Dizem que, às vezes, os mortos
permanecem entre os vivos porque, antes de irem embora de vez, eles
precisam pagar ou cobrar dívidas, entregar um recado, recompensar
quem os ajudou ou vingar-se de quem os atrapalhou. Em suma, eles ficam
durante um tempo porque sua vida deixou pendências.
Que eles andem assim pelas ruas ou pelo cérebro
da gente, tanto faz. De uma maneira ou de outra, os mortos com quem
temos negócios inacabados continuam entre nós.
Algo parecido acontece com nossos parceiros amorosos:
alguns somem quando o amor acaba – pronto, foi bom enquanto durou.
E outros, não.
Os que somem (esquecem-se da gente, e a gente se esquece
deles) não foram menos significativos do que os outros –
o amor não foi menos intenso. Apenas parece que a história
de amor com eles não deixou pendências.

Mariza Dias Costa/Editoria de Arte/Folhapress
Agora, os que não somem, assombram
(e alegram) nossa vida de várias formas: em reencontros e "revivals"

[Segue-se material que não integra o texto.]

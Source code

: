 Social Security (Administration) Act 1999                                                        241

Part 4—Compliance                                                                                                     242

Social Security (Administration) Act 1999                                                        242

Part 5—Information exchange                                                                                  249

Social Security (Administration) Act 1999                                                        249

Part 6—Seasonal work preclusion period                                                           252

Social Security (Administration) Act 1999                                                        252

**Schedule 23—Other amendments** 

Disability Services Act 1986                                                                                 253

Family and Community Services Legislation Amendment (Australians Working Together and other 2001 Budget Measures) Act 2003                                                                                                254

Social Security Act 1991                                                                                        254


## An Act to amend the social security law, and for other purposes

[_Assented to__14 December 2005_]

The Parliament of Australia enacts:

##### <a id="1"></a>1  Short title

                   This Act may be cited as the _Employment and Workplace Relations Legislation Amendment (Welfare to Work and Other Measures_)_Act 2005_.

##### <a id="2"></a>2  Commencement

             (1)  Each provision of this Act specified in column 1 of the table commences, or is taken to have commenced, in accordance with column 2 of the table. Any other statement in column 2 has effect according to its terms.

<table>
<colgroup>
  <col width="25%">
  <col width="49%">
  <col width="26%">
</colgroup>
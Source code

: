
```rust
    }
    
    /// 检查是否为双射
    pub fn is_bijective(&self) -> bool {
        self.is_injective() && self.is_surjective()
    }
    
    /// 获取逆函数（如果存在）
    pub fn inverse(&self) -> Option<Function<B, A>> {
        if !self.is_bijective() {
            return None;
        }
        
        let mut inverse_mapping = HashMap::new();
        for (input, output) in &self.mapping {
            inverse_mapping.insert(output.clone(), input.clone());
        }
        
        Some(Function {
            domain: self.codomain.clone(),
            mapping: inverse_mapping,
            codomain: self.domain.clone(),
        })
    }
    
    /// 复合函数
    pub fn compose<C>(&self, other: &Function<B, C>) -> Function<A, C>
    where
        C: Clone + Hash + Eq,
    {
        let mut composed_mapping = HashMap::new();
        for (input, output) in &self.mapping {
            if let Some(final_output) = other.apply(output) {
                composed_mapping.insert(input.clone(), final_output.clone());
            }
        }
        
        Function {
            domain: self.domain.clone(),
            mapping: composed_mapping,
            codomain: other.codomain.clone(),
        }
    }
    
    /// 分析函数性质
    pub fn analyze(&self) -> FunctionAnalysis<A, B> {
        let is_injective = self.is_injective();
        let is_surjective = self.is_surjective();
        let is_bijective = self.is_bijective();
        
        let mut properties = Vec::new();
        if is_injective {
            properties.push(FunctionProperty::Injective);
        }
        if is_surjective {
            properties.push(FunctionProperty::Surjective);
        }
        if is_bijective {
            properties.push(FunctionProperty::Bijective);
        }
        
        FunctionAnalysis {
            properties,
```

periódicos, no lamento tácito do "destino que nos
separou" e nos sonhos do uma vida que seria "diferente",
se tivéssemos escolhido ficar com eles ou eles tivessem escolhido
ficar conosco.
"Café Society" é
um dos melhores e dos mais divertidos entre os filmes de Woody Allen.
É também um filme maduro: se é que existe uma sabedoria
dos 80 anos, Woody Allen está com ela. E os 80 são uma
ótima idade para se debruçar sobre os amores inacabados.
O filme conta a história de Bobby,
que vai de Nova York a Hollywood para tentar fortuna. Ele conhece Veronica.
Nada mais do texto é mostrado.